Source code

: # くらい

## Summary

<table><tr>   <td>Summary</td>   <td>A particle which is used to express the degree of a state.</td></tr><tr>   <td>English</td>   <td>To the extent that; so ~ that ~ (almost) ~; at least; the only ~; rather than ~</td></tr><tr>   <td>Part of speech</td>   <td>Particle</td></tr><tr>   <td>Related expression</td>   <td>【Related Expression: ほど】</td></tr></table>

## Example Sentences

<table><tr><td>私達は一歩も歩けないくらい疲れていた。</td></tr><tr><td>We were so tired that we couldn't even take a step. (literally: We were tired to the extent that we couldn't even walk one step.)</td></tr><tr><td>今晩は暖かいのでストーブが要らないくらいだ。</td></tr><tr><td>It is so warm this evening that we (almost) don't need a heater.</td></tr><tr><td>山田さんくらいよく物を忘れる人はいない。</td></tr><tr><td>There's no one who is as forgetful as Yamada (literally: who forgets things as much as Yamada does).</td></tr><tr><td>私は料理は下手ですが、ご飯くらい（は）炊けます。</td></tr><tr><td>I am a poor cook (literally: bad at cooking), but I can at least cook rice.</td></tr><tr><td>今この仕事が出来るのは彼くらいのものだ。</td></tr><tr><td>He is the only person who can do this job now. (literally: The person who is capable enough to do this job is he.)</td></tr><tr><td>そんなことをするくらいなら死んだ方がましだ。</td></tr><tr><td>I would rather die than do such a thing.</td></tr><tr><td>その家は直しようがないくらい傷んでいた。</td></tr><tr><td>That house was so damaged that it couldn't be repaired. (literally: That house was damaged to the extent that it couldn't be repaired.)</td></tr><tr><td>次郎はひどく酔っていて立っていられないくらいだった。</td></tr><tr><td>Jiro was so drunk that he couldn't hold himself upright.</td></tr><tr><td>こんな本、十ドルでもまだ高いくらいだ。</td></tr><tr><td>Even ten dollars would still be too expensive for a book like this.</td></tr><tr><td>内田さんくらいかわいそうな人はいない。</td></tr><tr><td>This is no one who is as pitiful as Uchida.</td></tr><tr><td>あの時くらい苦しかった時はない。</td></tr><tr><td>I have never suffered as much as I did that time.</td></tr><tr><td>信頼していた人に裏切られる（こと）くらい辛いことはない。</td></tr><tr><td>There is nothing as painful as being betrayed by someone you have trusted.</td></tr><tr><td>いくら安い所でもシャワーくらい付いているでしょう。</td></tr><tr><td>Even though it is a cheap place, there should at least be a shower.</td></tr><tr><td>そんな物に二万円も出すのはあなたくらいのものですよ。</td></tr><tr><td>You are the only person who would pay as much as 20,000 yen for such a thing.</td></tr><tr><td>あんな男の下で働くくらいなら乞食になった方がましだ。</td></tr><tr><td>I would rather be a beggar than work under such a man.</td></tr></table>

----

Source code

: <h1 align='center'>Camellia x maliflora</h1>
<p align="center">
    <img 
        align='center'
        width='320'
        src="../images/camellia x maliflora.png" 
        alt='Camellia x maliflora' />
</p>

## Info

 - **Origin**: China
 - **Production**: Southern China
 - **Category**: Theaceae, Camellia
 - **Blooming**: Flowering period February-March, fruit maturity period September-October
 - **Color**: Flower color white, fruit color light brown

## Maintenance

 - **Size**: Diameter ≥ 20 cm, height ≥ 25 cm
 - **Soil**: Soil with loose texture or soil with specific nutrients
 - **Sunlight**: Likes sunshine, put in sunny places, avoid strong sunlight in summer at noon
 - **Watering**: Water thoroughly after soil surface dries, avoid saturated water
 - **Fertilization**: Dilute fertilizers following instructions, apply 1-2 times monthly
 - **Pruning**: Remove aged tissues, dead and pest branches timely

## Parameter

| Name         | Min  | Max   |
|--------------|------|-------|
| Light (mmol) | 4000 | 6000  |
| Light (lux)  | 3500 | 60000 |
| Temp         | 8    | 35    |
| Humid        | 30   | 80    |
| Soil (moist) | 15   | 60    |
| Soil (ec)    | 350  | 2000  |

----

EXERCISE INSTRUCTIONS = Copy out whichever lines of the listing contain the word "align".

YOUR SOLUTION =
: <h1 align='center'>Camellia x maliflora</h1>
<p align="center">
        align='center'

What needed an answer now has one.